▶ Problem to work on
Every line of the entries below that carries the string "define" should be copied.

+ + + + +

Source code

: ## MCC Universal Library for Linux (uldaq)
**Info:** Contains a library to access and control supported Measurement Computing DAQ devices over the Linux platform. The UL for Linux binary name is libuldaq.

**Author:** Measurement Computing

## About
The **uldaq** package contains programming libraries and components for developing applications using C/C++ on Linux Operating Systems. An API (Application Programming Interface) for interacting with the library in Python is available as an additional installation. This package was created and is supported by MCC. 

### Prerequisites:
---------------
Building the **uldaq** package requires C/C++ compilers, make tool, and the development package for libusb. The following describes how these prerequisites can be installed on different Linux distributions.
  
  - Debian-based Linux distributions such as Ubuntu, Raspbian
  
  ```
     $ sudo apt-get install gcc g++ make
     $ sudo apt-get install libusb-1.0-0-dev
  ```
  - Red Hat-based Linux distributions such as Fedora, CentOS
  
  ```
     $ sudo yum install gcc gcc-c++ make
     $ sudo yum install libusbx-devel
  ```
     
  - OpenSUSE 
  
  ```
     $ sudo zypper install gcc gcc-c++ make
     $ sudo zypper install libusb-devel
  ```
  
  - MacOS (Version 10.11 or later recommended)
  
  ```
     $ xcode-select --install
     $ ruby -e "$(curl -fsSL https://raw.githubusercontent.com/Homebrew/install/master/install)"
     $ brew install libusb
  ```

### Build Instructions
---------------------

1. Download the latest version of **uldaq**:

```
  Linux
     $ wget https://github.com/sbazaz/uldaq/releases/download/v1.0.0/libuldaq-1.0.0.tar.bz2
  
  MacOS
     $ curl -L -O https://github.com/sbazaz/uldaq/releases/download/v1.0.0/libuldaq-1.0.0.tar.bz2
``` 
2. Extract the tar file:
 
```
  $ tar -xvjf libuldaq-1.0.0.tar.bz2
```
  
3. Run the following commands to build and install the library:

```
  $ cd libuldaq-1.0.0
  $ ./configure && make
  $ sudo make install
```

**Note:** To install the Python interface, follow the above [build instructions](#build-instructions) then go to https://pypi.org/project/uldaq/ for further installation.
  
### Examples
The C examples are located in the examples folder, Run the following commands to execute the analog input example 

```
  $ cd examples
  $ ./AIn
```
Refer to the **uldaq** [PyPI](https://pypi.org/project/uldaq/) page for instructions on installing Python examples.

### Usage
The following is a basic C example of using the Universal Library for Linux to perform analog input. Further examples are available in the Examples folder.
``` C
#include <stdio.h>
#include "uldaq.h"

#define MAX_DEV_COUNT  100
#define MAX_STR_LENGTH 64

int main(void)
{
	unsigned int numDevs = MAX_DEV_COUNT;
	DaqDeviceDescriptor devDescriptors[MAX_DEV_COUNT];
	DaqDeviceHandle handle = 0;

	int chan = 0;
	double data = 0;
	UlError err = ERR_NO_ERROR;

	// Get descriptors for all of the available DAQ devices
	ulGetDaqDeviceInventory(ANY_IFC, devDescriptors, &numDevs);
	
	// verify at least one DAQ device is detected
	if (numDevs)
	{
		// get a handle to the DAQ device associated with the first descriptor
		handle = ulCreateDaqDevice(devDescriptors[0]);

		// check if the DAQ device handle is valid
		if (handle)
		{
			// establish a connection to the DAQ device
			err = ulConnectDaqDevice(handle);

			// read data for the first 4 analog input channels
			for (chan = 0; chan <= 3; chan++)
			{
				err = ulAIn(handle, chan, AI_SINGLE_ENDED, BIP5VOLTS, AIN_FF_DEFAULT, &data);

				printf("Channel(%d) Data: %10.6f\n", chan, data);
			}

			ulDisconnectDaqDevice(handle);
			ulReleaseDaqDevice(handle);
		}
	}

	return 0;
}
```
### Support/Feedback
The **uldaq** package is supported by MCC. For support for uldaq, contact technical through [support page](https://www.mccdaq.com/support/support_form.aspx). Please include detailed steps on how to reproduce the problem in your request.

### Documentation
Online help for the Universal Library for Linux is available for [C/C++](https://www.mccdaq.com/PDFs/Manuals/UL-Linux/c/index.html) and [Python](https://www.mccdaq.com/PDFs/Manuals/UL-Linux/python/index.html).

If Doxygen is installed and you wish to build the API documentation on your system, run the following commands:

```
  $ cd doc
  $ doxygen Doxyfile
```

+ + + + +

▶ Reply to the exercise
#define MAX_DEV_COUNT  100
#define MAX_STR_LENGTH 64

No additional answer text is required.